80s Music Isn’t Retro Anymore?!?

I guess it was bound to happen. For eons now, the music of my youth — 80s music — has been considered retro. Ultra hip. Totally cool. Able to transcend generations and stay relevant even though it was more than 20 years old. (Or that it sounded like a Casio keyboard having a seizure.)

But I got a shock to the system the other day. I was in the car listening to National Public Radio when someone said that 80s music is no longer retro. The “new retro,” they said, is now 90s music.

Nineties!

I was floored. Flabbergasted. I nearly crashed into a telephone pole.

How could 80s music be out of fashion? It was always ABOUT fashion (bad fashion, but fashion all the same.) How could this be? Was there a vote? Had anyone consulted with us, the children of MTV.

I tried to come to terms with this realization, but found myself thinking back to my grandmother. She listened to those elevator music radio stations. You know, the kind that hospitals often used when they needed a substitute for anesthesia. They had a way of turning sappy songs into sappier instrumentals that became the musical equivalent of Cream of Wheat.

I wondered if MY music would now face the same fate.

I guess every generation goes through this. But I didn’t think it could happen to mine. There was something special about the 80s — something totally vain, totally self-absorbed and totally out-of-touch with just how utterly ridiculous it was. The music epitomized that.

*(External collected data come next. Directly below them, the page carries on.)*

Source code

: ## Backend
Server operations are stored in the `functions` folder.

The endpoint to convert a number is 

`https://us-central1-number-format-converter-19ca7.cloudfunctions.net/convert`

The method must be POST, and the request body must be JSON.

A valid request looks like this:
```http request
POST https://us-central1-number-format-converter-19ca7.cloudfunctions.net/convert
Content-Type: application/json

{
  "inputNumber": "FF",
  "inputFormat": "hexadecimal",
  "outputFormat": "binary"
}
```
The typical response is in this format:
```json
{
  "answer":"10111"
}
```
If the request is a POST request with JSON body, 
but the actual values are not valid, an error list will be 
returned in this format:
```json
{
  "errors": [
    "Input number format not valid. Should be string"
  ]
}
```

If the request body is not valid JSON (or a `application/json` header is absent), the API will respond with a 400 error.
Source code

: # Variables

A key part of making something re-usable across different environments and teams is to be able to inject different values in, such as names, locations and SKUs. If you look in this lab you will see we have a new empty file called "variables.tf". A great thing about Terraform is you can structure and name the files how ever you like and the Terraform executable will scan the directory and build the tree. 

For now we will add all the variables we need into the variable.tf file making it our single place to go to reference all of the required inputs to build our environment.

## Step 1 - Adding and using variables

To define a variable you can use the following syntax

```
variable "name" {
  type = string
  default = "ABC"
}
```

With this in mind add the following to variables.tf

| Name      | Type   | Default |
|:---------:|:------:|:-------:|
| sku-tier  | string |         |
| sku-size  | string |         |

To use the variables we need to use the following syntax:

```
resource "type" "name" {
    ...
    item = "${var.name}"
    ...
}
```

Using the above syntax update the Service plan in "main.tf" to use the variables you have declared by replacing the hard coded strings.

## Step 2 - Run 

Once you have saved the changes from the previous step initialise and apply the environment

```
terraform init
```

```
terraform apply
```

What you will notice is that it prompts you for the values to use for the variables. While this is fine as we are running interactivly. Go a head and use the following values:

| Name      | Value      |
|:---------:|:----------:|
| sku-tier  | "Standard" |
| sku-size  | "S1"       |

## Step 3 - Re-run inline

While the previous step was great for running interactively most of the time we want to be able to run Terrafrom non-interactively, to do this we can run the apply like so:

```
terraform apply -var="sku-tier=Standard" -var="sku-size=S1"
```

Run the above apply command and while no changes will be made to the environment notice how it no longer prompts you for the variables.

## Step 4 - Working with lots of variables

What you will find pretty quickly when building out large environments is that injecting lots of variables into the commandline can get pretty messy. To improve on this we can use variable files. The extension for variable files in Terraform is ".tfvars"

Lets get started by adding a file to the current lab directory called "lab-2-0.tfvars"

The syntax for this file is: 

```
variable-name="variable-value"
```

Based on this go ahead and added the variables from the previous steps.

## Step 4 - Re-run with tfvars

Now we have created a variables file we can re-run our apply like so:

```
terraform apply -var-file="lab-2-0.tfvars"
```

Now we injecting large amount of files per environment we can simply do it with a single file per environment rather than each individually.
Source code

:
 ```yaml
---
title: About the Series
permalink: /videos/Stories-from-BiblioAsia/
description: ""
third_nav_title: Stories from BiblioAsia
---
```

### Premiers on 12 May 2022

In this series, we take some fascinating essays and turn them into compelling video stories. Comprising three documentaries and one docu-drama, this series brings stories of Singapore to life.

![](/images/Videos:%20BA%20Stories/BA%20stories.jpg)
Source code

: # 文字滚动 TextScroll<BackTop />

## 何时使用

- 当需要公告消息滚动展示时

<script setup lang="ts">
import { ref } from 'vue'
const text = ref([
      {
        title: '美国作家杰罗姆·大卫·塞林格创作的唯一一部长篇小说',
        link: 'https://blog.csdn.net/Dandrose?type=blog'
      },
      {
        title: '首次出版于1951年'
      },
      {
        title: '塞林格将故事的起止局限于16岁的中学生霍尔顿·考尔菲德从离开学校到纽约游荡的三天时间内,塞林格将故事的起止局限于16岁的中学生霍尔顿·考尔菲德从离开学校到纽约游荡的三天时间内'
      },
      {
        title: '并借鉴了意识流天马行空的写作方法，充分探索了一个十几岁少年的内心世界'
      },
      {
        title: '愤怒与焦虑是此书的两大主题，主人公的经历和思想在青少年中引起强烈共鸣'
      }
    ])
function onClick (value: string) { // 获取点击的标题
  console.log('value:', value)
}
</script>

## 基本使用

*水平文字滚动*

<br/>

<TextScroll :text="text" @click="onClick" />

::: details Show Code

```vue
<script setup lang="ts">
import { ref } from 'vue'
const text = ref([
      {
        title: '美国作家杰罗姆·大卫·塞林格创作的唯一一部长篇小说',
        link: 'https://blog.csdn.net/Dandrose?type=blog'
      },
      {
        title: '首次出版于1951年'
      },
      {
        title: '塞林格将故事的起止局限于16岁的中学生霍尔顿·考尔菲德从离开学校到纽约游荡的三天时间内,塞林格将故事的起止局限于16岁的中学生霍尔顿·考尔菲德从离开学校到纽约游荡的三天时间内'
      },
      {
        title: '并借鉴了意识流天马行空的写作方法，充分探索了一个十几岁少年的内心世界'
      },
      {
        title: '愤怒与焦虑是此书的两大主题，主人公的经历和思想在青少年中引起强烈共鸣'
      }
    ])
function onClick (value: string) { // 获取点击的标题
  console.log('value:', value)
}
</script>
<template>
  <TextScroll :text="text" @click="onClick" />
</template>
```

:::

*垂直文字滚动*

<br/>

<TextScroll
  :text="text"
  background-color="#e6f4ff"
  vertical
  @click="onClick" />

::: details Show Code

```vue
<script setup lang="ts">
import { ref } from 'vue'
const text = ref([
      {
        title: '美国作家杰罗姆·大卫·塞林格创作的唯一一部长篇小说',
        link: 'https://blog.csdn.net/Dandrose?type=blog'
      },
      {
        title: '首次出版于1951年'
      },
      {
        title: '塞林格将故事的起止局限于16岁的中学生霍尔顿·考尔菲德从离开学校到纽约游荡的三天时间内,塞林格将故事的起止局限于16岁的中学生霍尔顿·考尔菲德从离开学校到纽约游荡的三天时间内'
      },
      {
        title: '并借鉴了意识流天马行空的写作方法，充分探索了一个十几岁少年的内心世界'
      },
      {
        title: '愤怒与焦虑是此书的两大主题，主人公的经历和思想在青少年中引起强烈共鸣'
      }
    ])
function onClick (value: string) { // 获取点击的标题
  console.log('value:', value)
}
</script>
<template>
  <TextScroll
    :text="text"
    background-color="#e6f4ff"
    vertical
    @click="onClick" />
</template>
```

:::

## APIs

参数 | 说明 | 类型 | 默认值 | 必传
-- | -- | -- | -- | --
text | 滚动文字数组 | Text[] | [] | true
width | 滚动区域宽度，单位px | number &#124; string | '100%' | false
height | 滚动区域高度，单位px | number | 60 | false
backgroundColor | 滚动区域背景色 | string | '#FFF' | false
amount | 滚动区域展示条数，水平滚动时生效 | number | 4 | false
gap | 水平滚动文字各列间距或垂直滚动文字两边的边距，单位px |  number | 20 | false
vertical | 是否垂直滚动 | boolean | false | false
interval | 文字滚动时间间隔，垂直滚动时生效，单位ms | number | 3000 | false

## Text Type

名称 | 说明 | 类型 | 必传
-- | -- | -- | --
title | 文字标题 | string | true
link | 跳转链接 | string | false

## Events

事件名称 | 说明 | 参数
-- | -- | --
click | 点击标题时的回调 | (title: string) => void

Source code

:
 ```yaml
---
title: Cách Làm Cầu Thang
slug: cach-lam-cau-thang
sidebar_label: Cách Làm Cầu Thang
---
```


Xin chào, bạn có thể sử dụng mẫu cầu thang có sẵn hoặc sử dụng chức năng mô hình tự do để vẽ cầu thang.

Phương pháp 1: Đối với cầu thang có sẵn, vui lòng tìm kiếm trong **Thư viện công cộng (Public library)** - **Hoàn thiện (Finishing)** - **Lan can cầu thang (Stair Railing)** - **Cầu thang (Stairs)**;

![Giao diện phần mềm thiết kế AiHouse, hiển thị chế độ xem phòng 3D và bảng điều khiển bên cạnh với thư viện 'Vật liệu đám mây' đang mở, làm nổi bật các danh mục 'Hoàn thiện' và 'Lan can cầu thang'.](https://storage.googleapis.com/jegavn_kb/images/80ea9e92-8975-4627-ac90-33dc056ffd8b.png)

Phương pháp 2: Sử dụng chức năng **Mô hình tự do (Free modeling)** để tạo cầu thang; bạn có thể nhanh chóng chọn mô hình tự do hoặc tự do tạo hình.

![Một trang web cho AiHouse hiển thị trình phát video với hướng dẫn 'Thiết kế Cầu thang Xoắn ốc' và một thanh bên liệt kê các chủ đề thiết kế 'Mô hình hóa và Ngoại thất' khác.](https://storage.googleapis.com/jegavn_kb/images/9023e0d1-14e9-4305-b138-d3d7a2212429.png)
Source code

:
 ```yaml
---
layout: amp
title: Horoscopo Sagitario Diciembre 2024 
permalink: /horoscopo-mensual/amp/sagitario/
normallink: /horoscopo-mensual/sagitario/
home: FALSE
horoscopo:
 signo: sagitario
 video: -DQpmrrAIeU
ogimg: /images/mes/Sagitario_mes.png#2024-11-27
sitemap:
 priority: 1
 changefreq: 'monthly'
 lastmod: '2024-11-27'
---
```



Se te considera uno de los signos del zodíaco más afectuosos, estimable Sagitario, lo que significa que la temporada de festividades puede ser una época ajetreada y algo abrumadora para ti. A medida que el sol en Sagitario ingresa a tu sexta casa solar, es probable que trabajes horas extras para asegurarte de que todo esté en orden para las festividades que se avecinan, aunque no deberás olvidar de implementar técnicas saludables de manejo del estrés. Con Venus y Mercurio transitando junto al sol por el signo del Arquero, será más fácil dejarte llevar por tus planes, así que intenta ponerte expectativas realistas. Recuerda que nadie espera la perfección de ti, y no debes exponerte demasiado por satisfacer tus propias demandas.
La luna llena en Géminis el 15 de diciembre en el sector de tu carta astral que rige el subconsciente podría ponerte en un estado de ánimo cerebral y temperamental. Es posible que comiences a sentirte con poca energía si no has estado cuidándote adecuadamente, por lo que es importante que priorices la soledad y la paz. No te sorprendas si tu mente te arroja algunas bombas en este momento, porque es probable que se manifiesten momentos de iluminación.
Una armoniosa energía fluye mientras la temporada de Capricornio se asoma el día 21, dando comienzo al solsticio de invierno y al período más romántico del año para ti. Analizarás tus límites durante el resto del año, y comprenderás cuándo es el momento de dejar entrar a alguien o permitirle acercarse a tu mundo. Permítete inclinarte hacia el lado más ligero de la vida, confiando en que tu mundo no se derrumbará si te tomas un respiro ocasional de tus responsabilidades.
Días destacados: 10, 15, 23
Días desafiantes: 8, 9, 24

It was an incredible time. Think of this: With all the hair spray, rayon and high-intensity lighting, only one performer that I can think of (Michael Jackson, rest his soul) ever caught on fire. Need I say more?

Even if you didn’t grow up in that generation, you have to admit it was a unique decade with groundbreaking music. Shoot, think about how you stared in awe as your kids dyed their hair blue and went around looking like they were some kind of mutant alien spawn. That was all thanks to 80s music!

Rap was something entirely different than what we know today. Electronic burps and bleeps created a musical landscape that was like nothing we had ever heard before. And music videos opened up a realm of theatrics and fashion that millions of teens had to copy.

I remember going out in parachute pants, an Ocean Pacific tank top and neon-colored sunglasses. Man, I must have looked good! Especially considering the fact that I was so skinny and scrawny that when I flexed, my muscles actually retreated like turtles into their shells. Wire hangars filled out clothes better than I did.

Parachute pants, for some unexplained reason, epitomized cool, and the more zippers you had on them the better. I don’t know why they had so many zippers, although looking back, it was probably to allow for air circulation. That nylon was like being in a boiling bag, and when I would take them off, steam rose from my legs. But musicians wore them, and so did we.

Everything revolved around music. It defined our generation in so many ways, although you could argue it also rotted our brains. Every conversation with a kid in the 80s was some variation of this: “Like, oh my God, it was so totally tubular that I was like, ‘this is so awesome, because, you know, it’s like rad in a way that’s, you know …’ ” and that would be it. We couldn’t go on. We were exhausted from trying to turn gibberish into something comprehendible. Kids would literally pass out at the dinner table while explaining what they did at school. Blame the music for that.

But 80s music also taught us something inspiring: That even dorks and geeks could rise out of the shadows and be considered “cool.” Even get chicks! That was something that gave us all hope, because we knew the vast majority of 80s pop stars had at one time been on the chess team or led their school’s Star Trek fan club.

Through all the bad hair and synthesized gobbledygook, the music spoke to us. It sounded like it had the answers to our everyday problems. (Of course we came to find out much later that most musicians were just high and writing about socks or grape jelly. But at the time it seemed profound and deep.)

They were our heroes — our musical heroes. Proof that any doofus in parachute pants and a Members Only jacket could one day break out of his grade school funk to make it big. And if we used enough hairspray, we might even get chicks.

So, rock on, 80s music. You’ll always be retro to me.